__Source material__
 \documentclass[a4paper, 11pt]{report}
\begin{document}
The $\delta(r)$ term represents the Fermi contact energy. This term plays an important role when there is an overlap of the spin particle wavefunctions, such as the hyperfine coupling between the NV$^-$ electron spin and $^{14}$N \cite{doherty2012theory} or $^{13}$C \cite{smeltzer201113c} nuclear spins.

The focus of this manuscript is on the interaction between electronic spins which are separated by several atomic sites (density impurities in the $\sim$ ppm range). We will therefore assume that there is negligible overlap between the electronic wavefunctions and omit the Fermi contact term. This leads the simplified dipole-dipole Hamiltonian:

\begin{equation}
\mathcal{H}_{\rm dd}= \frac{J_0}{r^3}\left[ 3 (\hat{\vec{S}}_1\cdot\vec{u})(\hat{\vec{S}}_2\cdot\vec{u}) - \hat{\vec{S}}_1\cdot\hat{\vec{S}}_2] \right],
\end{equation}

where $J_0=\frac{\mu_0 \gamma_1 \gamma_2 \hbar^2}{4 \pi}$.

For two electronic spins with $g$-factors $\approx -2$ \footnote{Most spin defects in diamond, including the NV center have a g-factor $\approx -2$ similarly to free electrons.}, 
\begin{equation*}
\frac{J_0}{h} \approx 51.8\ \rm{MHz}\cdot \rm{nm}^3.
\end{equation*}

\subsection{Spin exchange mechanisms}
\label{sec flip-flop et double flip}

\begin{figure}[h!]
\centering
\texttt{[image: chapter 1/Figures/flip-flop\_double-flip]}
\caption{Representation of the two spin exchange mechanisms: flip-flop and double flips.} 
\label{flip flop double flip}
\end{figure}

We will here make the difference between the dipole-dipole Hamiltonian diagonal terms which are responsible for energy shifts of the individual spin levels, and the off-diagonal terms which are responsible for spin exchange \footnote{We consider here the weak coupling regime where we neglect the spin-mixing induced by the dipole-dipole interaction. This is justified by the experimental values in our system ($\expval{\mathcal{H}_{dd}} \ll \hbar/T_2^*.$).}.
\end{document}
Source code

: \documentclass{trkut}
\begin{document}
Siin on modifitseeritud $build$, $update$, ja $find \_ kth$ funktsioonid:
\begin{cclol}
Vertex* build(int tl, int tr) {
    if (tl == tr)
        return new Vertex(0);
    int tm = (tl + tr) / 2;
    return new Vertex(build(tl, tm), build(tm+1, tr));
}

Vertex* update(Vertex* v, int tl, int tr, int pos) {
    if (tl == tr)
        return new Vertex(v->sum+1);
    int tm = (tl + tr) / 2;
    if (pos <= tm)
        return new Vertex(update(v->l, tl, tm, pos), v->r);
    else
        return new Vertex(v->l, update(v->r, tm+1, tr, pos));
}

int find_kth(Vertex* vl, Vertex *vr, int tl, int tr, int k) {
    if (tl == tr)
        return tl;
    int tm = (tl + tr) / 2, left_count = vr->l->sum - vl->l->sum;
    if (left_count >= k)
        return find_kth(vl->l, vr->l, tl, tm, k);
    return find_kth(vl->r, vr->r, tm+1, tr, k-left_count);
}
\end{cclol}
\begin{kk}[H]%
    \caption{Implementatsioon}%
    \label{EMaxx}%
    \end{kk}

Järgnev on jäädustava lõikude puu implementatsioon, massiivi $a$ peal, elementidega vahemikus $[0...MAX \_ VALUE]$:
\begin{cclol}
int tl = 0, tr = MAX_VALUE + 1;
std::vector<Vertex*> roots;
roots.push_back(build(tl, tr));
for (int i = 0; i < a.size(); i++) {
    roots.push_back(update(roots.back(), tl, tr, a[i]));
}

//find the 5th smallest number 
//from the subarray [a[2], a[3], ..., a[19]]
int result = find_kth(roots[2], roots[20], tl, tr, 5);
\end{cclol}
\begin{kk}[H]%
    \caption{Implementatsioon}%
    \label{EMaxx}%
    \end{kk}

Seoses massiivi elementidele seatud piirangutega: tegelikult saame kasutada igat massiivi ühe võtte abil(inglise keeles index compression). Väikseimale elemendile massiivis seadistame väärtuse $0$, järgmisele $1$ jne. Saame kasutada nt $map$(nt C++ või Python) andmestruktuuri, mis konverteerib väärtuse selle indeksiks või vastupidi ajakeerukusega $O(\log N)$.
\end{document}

__Task item__
From the first line to the last, copy the records without alteration.

__Answer to this problem__
 \documentclass[a4paper, 11pt]{report}
\begin{document}
The $\delta(r)$ term represents the Fermi contact energy. This term plays an important role when there is an overlap of the spin particle wavefunctions, such as the hyperfine coupling between the NV$^-$ electron spin and $^{14}$N \cite{doherty2012theory} or $^{13}$C \cite{smeltzer201113c} nuclear spins.

The focus of this manuscript is on the interaction between electronic spins which are separated by several atomic sites (density impurities in the $\sim$ ppm range). We will therefore assume that there is negligible overlap between the electronic wavefunctions and omit the Fermi contact term. This leads the simplified dipole-dipole Hamiltonian:

\begin{equation}
\mathcal{H}_{\rm dd}= \frac{J_0}{r^3}\left[ 3 (\hat{\vec{S}}_1\cdot\vec{u})(\hat{\vec{S}}_2\cdot\vec{u}) - \hat{\vec{S}}_1\cdot\hat{\vec{S}}_2] \right],
\end{equation}

where $J_0=\frac{\mu_0 \gamma_1 \gamma_2 \hbar^2}{4 \pi}$.

For two electronic spins with $g$-factors $\approx -2$ \footnote{Most spin defects in diamond, including the NV center have a g-factor $\approx -2$ similarly to free electrons.}, 
\begin{equation*}
\frac{J_0}{h} \approx 51.8\ \rm{MHz}\cdot \rm{nm}^3.
\end{equation*}

\subsection{Spin exchange mechanisms}
\label{sec flip-flop et double flip}

\begin{figure}[h!]
\centering
\texttt{[image: chapter 1/Figures/flip-flop\_double-flip]}
\caption{Representation of the two spin exchange mechanisms: flip-flop and double flips.} 
\label{flip flop double flip}
\end{figure}

We will here make the difference between the dipole-dipole Hamiltonian diagonal terms which are responsible for energy shifts of the individual spin levels, and the off-diagonal terms which are responsible for spin exchange \footnote{We consider here the weak coupling regime where we neglect the spin-mixing induced by the dipole-dipole interaction. This is justified by the experimental values in our system ($\expval{\mathcal{H}_{dd}} \ll \hbar/T_2^*.$).}.
\end{document}
Source code

: \documentclass{trkut}
\begin{document}
Siin on modifitseeritud $build$, $update$, ja $find \_ kth$ funktsioonid:
\begin{cclol}
Vertex* build(int tl, int tr) {
    if (tl == tr)
        return new Vertex(0);
    int tm = (tl + tr) / 2;
    return new Vertex(build(tl, tm), build(tm+1, tr));
}

Vertex* update(Vertex* v, int tl, int tr, int pos) {
    if (tl == tr)
        return new Vertex(v->sum+1);
    int tm = (tl + tr) / 2;
    if (pos <= tm)
        return new Vertex(update(v->l, tl, tm, pos), v->r);
    else
        return new Vertex(v->l, update(v->r, tm+1, tr, pos));
}

int find_kth(Vertex* vl, Vertex *vr, int tl, int tr, int k) {
    if (tl == tr)
        return tl;
    int tm = (tl + tr) / 2, left_count = vr->l->sum - vl->l->sum;
    if (left_count >= k)
        return find_kth(vl->l, vr->l, tl, tm, k);
    return find_kth(vl->r, vr->r, tm+1, tr, k-left_count);
}
\end{cclol}
\begin{kk}[H]%
    \caption{Implementatsioon}%
    \label{EMaxx}%
    \end{kk}

Järgnev on jäädustava lõikude puu implementatsioon, massiivi $a$ peal, elementidega vahemikus $[0...MAX \_ VALUE]$:
\begin{cclol}
int tl = 0, tr = MAX_VALUE + 1;
std::vector<Vertex*> roots;
roots.push_back(build(tl, tr));
for (int i = 0; i < a.size(); i++) {
    roots.push_back(update(roots.back(), tl, tr, a[i]));
}

//find the 5th smallest number 
//from the subarray [a[2], a[3], ..., a[19]]
int result = find_kth(roots[2], roots[20], tl, tr, 5);
\end{cclol}
\begin{kk}[H]%
    \caption{Implementatsioon}%
    \label{EMaxx}%
    \end{kk}

Seoses massiivi elementidele seatud piirangutega: tegelikult saame kasutada igat massiivi ühe võtte abil(inglise keeles index compression). Väikseimale elemendile massiivis seadistame väärtuse $0$, järgmisele $1$ jne. Saame kasutada nt $map$(nt C++ või Python) andmestruktuuri, mis konverteerib väärtuse selle indeksiks või vastupidi ajakeerukusega $O(\log N)$.
\end{document}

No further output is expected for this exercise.